Richard Spencer of the white nationalist National Policy Institute also plugged for a white homeland. Spencer argued for “peaceful ethnic cleansing,” a process he did not explain, that would clear parts of North America for Caucasians and suggested that the new state welcome white refugees from Europe. Spencer advocated a “sort of white Zionism” that would infuse whites with the dream of such a homeland just as Zionism helped spur the creation of Israel. “It is perfectly feasible for a white state to be established on the North American continent. Action is the easy part,” Spencer opined, adding, “I have a dream.”

All of this might seem like hair-splitting for the benefit of racists, but accuracy is important. In a roundabout way, imprecision contributes to the growth of these groups. Getting the substance of these beliefs wrong, as abhorrent as they are, feeds claims that the media has unfairly impugned and misrepresented ideas that exist outside the intellectual mainstream.

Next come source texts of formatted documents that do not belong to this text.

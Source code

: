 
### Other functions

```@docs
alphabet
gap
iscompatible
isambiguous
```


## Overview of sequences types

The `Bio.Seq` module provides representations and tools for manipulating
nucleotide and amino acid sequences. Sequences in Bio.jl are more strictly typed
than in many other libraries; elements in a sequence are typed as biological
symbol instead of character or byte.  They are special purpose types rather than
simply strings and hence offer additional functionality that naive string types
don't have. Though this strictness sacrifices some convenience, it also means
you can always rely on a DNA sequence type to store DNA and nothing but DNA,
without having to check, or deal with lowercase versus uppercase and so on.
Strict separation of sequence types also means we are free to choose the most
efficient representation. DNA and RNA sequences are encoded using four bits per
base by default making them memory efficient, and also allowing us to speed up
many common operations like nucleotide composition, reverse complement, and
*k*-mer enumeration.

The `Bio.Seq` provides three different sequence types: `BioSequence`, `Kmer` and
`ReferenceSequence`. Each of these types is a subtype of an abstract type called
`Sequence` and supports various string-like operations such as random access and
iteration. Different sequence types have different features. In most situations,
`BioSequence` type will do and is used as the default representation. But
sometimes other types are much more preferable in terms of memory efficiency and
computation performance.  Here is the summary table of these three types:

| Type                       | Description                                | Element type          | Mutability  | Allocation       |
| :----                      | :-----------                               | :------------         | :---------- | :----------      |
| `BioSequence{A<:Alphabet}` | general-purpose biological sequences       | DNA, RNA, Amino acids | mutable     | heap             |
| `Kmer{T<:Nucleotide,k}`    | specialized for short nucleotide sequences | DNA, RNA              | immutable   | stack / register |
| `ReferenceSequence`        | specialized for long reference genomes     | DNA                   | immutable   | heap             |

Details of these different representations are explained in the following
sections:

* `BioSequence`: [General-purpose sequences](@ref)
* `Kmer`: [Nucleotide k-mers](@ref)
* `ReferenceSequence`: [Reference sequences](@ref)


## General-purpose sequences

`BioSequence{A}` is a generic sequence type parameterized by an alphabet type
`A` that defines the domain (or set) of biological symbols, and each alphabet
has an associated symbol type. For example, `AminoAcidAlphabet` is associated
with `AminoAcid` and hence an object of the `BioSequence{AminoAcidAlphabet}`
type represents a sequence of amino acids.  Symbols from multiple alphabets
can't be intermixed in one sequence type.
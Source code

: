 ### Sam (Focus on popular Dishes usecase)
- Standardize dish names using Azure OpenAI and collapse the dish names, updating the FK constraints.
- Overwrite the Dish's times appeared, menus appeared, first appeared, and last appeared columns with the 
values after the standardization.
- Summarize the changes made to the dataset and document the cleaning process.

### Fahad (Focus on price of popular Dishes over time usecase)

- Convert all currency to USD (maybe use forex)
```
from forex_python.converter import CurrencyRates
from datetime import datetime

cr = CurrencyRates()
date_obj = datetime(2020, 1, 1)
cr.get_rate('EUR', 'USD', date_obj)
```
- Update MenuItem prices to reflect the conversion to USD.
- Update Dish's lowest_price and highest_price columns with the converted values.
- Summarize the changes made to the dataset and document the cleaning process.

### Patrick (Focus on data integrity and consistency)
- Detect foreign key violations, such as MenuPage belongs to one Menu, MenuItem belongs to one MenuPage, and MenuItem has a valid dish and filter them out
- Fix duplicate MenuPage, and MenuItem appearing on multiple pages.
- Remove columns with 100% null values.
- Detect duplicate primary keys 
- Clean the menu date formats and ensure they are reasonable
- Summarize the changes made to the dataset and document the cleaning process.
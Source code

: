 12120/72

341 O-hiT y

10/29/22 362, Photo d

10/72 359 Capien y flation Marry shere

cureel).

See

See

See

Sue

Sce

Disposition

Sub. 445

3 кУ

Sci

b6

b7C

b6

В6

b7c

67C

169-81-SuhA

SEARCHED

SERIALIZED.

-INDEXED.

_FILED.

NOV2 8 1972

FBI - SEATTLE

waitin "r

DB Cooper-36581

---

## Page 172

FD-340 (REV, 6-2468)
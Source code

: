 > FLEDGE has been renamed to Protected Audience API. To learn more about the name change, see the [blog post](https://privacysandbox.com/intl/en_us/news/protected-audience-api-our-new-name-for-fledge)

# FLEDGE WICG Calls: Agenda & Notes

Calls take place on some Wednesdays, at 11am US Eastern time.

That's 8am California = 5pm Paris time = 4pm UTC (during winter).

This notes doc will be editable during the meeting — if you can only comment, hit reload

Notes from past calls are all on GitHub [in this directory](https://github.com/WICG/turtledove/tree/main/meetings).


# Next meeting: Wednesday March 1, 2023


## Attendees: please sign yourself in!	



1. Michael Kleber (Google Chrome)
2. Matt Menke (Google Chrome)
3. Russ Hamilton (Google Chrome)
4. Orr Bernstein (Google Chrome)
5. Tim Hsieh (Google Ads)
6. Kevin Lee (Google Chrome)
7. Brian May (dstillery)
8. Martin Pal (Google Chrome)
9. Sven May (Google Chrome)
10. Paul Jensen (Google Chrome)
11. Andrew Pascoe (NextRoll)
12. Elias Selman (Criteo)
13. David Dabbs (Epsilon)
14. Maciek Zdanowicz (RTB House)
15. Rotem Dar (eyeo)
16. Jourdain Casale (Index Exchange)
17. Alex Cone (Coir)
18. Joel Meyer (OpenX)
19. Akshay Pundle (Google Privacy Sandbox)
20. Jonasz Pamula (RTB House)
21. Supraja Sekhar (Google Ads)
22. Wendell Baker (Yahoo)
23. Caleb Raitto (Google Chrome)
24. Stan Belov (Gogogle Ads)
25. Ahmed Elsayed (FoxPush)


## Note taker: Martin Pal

The term neo-Nazi is particularly problematic in this way. The crowd at NPI’s conference no doubt included more than a few who thought Hitler was grand. But despite Spencer’s intentionally provocative use of Nazi phrases, he hasn’t exactly committed himself to the tenets of National Socialism. Sadly, the appeal of virulent anti-Semitism is not narrowly limited to Nazis. Some in the alt-right have denounced Hitler—naturally, for the wrong reasons. Matthew Heimbach, leader of the Traditionalist Workers Party, wrote in 2013 that Nazism was despicable because it subverted Christianity and killed too many white people.

Moreover, like the word fascist as applied to Donald Trump, neo-Nazi has the dangerous effect of suggesting the beliefs espoused by people like Richard Spencer are somehow foreign to American history. They’re not. When Spencer claims the United States was founded by white people for white people, he’s entirely correct. His calls for a halt to immigration to preserve ethnic purity are calls for a return to what was long mainstream policy. Even his flirtations with Nazism recall the ambivalence among some Americans about the Third Reich during the 1930s.

Spencer, European pretensions aside, is an all-American racist, the latest in a long line of nativists declaiming the fall of the white man and the West. He won’t be the last. And adopting a term like neo-Nazi that suggests the ideology being peddled is something like an invading force, emanating from something that happened elsewhere, allows us to elide the darkness of our past, as we so often do, and blinds us to both the staying power of American racism and the ways it influences our present.